_Assignment_
In the listing below, count the lines containing the string "unique" and state only the number.

_Provided data_
*** Block opens ***

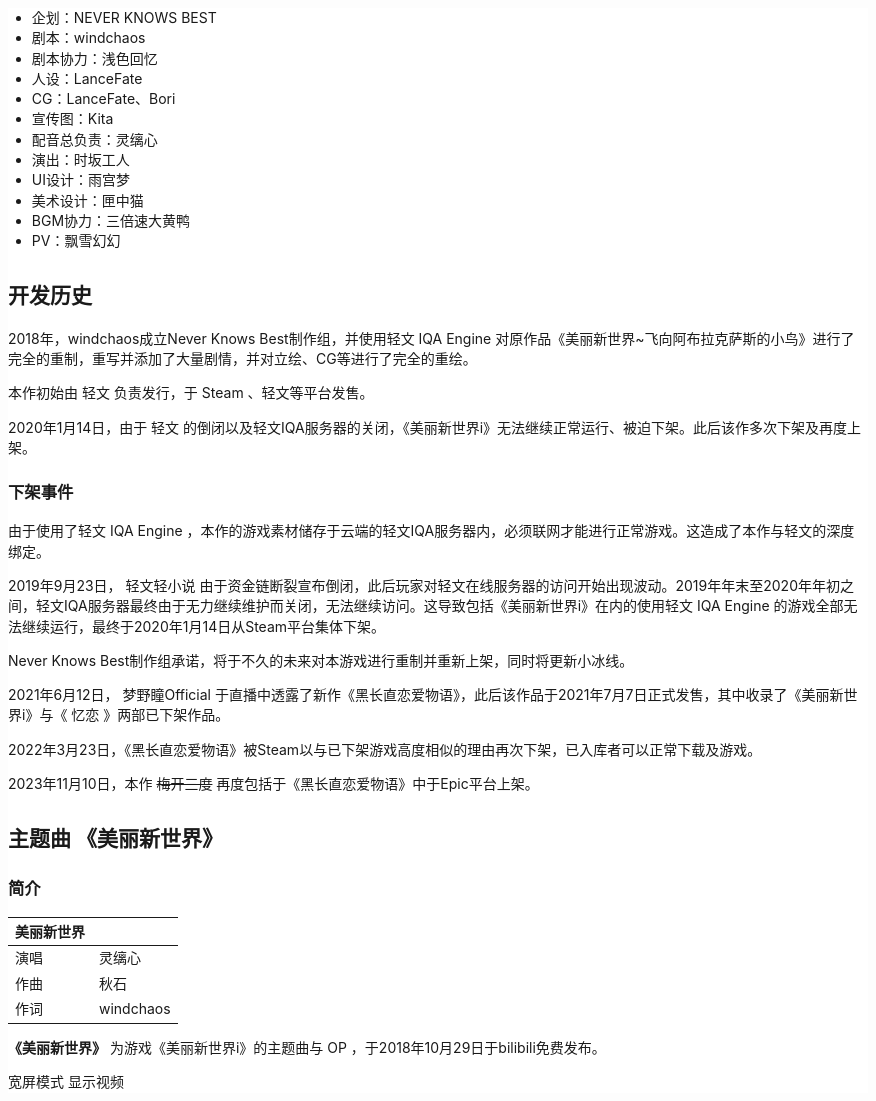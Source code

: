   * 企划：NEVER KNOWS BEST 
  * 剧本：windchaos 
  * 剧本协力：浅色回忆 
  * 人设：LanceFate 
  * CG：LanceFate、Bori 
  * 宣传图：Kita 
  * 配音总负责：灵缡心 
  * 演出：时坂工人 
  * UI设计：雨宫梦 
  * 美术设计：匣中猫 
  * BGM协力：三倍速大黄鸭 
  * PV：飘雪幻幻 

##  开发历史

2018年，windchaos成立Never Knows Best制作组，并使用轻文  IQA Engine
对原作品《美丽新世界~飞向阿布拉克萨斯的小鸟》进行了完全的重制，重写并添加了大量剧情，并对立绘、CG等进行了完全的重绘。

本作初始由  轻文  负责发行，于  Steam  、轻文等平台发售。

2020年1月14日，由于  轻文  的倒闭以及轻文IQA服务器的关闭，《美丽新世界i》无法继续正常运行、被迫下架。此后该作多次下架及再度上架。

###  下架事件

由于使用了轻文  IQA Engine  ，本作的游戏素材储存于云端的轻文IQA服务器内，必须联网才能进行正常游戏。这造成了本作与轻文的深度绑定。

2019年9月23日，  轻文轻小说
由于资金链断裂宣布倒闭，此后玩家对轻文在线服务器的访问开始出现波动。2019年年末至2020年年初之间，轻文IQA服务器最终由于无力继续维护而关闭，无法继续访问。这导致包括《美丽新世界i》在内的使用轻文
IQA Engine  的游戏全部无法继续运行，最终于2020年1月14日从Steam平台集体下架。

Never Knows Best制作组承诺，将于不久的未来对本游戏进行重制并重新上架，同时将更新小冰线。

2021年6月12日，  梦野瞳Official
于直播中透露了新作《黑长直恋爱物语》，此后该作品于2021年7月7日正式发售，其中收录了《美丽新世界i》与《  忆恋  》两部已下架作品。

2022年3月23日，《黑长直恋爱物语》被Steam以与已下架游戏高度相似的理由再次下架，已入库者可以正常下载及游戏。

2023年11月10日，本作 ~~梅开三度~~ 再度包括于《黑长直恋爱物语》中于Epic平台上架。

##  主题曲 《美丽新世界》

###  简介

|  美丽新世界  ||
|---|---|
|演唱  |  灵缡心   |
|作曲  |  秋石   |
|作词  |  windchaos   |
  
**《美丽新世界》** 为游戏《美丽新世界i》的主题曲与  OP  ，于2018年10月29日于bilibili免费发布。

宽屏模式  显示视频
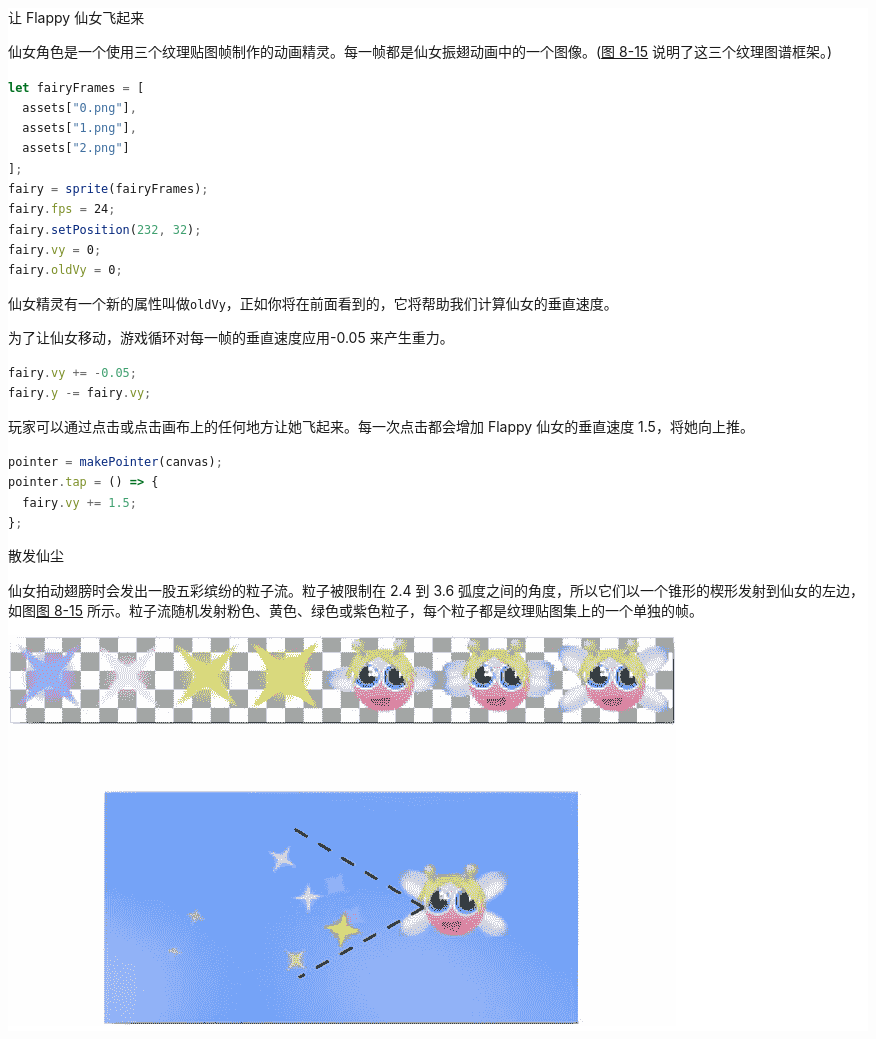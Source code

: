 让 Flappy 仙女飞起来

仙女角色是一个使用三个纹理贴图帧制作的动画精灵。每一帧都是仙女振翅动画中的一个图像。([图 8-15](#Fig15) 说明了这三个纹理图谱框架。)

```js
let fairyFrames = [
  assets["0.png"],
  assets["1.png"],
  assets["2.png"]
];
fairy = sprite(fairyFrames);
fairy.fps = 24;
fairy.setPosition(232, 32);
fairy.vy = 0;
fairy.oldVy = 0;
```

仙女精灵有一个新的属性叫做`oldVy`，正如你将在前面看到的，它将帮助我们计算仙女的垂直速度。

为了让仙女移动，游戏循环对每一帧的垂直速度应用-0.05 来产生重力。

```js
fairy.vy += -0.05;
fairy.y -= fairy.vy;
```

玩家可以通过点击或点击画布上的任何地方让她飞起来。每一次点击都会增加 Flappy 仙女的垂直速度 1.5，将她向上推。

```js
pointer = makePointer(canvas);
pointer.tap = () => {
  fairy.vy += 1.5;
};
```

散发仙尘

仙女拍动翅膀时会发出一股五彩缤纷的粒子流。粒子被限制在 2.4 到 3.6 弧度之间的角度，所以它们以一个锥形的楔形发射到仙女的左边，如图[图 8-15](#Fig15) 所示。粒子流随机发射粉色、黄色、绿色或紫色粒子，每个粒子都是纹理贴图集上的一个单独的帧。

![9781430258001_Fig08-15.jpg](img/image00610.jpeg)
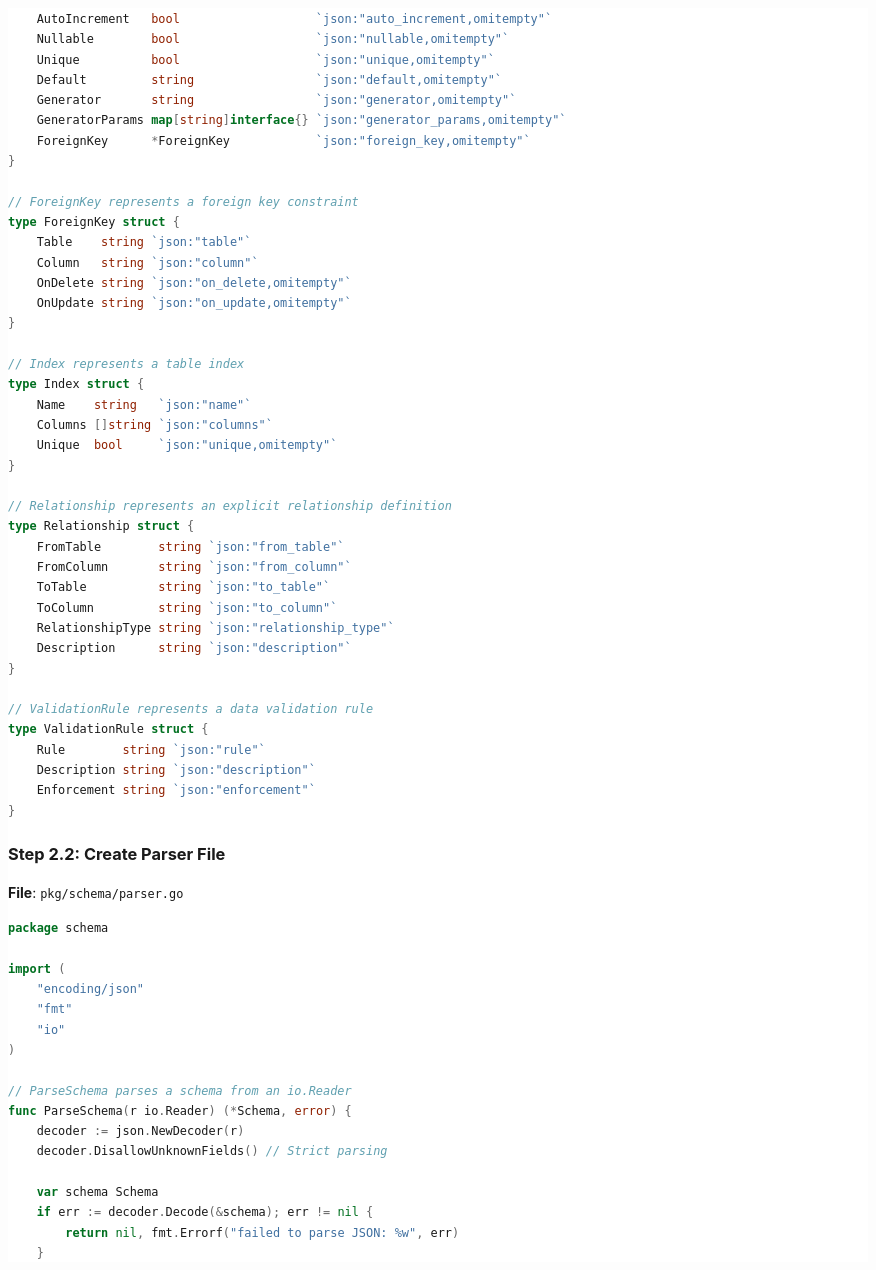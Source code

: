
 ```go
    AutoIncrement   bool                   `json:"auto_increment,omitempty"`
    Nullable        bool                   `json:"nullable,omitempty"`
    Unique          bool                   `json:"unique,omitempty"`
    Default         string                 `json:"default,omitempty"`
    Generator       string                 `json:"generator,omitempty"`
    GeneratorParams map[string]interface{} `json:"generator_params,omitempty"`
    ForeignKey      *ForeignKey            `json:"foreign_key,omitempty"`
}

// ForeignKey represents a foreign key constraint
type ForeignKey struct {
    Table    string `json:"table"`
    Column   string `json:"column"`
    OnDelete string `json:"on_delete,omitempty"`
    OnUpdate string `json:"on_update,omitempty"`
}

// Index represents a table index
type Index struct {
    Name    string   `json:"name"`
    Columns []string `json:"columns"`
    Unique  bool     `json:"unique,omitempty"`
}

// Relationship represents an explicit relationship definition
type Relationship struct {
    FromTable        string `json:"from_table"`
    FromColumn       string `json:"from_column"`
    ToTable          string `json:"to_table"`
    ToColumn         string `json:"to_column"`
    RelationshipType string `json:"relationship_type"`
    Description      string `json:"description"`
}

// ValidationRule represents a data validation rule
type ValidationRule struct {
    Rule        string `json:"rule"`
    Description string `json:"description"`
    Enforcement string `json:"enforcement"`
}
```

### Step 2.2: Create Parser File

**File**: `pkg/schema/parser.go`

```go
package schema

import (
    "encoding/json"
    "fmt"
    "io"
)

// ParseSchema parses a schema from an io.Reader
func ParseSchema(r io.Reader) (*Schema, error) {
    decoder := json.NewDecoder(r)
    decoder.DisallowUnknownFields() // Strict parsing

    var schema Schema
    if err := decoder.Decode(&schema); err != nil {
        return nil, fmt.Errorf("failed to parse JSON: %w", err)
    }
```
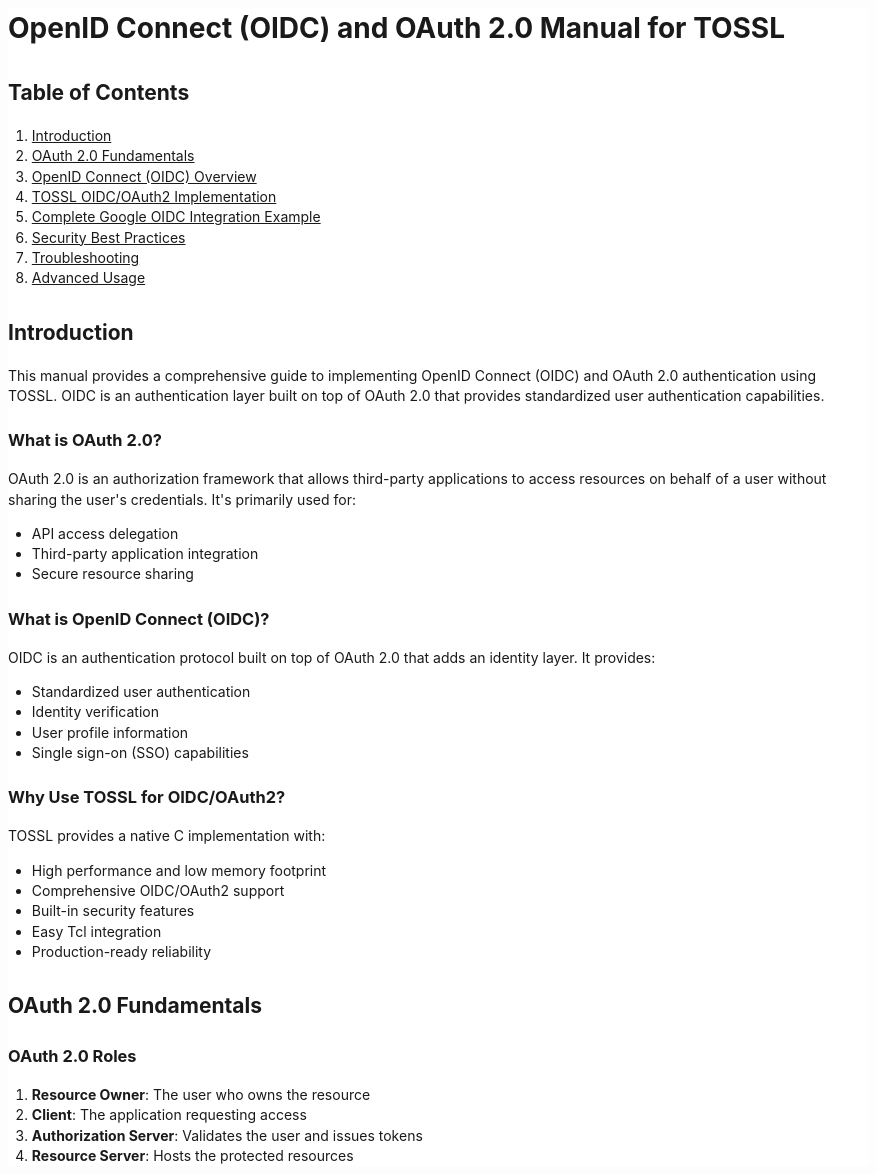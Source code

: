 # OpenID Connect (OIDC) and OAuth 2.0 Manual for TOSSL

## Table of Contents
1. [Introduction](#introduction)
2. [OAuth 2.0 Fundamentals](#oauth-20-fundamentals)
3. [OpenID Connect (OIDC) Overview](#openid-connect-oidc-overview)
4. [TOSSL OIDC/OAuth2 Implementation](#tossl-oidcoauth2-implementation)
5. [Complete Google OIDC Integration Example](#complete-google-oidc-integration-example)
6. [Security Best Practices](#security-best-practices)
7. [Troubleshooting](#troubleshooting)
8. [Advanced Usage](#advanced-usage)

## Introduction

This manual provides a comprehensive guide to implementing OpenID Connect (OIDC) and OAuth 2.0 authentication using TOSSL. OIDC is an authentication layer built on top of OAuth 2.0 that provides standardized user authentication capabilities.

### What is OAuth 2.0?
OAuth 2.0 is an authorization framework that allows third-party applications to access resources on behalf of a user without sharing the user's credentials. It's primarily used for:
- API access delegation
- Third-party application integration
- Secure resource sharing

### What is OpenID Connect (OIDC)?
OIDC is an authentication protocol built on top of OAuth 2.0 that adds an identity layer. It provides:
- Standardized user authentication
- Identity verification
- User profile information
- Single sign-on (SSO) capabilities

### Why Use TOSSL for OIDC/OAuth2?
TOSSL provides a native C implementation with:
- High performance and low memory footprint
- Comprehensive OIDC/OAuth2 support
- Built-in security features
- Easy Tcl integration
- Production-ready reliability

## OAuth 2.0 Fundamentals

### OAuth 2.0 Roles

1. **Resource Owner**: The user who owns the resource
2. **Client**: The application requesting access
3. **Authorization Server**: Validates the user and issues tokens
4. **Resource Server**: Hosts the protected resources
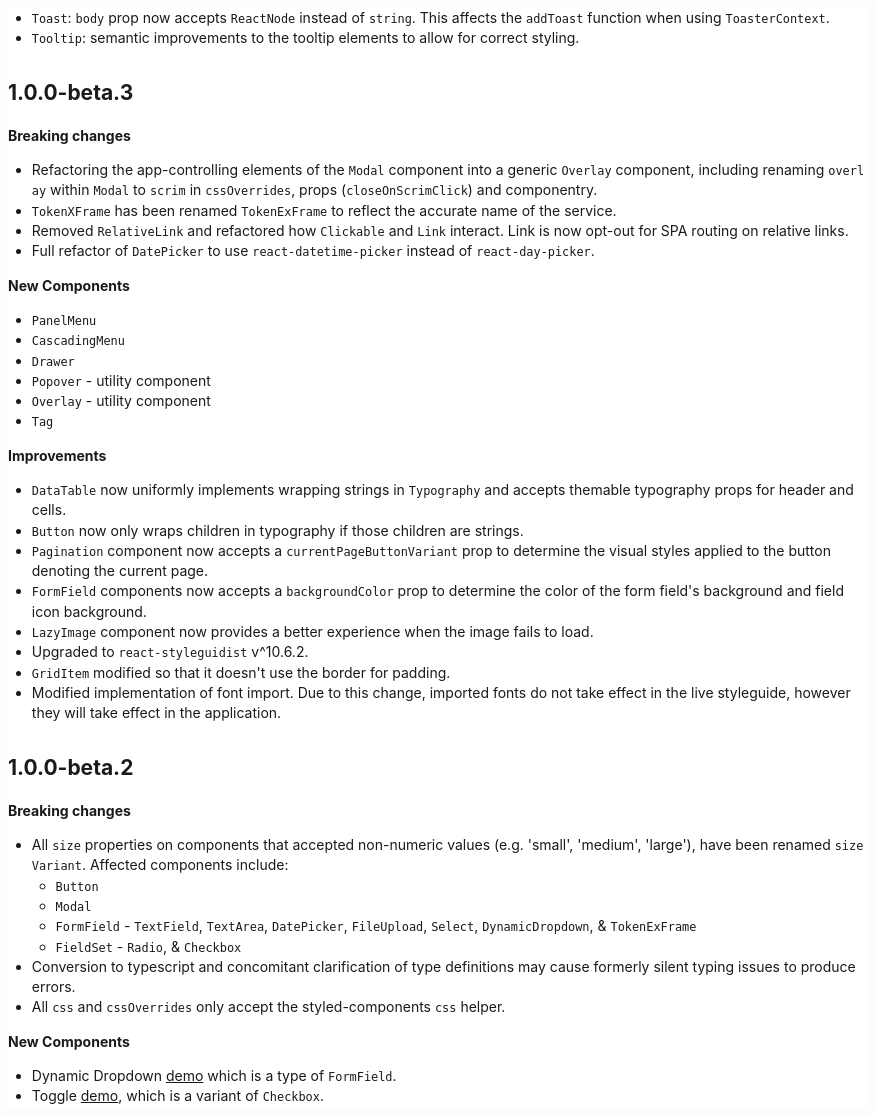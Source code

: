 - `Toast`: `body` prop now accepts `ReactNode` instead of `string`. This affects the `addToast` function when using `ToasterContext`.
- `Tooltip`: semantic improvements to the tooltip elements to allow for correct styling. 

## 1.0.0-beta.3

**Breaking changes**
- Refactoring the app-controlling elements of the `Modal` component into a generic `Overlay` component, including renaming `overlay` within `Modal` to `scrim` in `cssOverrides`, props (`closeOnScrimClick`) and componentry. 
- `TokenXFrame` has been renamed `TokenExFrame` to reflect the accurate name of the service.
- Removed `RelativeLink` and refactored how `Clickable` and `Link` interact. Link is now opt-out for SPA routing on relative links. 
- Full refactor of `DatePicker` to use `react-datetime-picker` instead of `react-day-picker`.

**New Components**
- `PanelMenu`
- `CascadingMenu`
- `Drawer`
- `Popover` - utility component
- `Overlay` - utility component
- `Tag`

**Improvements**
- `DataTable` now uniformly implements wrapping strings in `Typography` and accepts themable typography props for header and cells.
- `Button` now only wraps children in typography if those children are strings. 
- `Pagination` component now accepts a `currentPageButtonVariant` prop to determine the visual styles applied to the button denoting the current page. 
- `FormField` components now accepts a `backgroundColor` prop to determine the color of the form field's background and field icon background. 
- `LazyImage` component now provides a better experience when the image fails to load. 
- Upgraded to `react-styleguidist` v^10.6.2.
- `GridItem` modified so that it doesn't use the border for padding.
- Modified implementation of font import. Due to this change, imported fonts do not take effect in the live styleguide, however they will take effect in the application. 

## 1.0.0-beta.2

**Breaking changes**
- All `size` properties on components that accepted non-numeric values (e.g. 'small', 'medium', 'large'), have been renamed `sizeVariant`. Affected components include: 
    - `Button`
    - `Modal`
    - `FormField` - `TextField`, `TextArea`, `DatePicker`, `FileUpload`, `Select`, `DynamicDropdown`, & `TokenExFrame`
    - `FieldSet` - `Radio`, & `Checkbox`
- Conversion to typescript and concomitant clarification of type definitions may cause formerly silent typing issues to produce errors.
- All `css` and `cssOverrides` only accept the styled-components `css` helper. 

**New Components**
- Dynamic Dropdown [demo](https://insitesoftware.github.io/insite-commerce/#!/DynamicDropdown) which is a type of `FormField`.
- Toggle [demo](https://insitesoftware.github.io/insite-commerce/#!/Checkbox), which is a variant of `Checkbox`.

*** Block closes ***

_Answer box_
2